Walking away from a bad deal is tough. Too often, we don’t have the courage to do this–the pressure for revenue is so high that we get ourselves into situations that are bad.
One of my clients just did this. We had been talking about a specific opportunity. They were really struggling with the customer. Early in the sales process, they were concerned about the customer and their ability to meet the customer’s expectations for the project. Through the customer buying process, they kept trying to address the critical success issues with the customer.
While the customer kept nodding their heads in the right direction, the ways they were responding, the glossing over of critical issues, the missed meetings, all contributed to an increasing level of discomfort with my client. We had a number of discussions about what to do–should they walk away, should they continue to try to catch the customer’s attention on these issues?
We talked about issues like, “Is this an order you really want to win, can you be successful in meeting the customer expectations if you win it?” “If the project is fails to achieve the customer objectives, what are the consequences to the customer and to us?” “Can we manage a successful outcome to this project? How can we get the customer aligned for success?”
There were a lot of tough questions. Underlying all of this was the revenue was very important to my client. While it wasn’t a big project, they really wanted and needed the revenue. Disqualifying and walking away would be painful.
They continued through the sales cycle, they kept trying to get the customer to recognize what needed to be done to create the outcomes they expected–that my client was dependent on the customer executing certain things well in order to achieve results.
The customer CEO finally selected my client as the partner the for the project. But my client was still very uncomfortable–the CEO was ignoring or giving lip service to the issues my client had identified. In their final negotiations, they started seeing more signs the customer either didn’t recognized the critical things they needed to do or was not committed to doing those things. But the CEO kept wanting to go forward–glossing over all the issues my client had raised.
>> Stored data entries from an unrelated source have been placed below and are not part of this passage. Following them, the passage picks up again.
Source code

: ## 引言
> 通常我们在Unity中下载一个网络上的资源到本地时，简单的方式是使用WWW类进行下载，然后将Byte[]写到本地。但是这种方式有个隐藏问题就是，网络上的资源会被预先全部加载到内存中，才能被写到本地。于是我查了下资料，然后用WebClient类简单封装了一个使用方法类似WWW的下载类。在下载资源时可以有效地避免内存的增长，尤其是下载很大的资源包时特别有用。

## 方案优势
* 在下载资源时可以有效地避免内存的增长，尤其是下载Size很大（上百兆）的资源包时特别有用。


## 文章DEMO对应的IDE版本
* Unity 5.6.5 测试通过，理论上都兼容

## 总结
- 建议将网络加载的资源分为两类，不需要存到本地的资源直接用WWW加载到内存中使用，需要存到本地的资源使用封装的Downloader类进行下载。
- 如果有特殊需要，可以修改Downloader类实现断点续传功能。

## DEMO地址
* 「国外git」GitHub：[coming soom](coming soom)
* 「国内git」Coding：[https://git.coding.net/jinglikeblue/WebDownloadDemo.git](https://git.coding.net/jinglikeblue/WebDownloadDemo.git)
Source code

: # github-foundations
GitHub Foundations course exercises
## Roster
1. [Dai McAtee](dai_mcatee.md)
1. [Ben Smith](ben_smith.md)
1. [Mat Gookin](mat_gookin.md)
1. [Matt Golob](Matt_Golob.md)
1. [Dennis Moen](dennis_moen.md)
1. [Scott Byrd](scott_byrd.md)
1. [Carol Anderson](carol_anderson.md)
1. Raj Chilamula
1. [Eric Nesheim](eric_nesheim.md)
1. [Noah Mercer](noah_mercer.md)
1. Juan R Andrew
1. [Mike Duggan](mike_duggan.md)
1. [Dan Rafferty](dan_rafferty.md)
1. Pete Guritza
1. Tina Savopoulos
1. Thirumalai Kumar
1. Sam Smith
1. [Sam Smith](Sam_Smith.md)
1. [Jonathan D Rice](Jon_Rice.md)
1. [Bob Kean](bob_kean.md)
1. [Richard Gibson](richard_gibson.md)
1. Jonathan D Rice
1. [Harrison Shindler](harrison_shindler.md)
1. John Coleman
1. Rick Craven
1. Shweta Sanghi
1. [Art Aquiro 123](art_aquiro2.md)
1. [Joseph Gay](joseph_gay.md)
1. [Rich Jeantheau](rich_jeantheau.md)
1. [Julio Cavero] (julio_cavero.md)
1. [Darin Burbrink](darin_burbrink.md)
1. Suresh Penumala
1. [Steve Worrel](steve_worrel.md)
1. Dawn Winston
Last night my client called a stop to things. They had a discussion with the customer and sent a very polite but firm note to the CEO. They thanked him for the opportunity, but expressed concern about the ability to produce the results he expected. In concluding, they declined the order.
Walking away is always tough. Ideally, we disqualify bad opportunities early in the sales cycle. But sometimes it’s impossible to tell until the end of the sales process. Walking away when you have won is very painful. Your and your customer expectations are built to a certain level that it’s very difficult to stop moving forward.
But if you know that you can’t meet the customer expectations, that the project will not achieve the goals, that it will be bad business for you; it’s critical that you do walk away.
Not all revenue is good revenue. Some deals can be terribly bad–you disappoint customers, your reputation is impacted, the deal can be very unprofitable.
Walking away takes courage.
Look at your pipeline–are there deals that will be the wrong one’s for your company? Should you be walking away from some of your opportunities?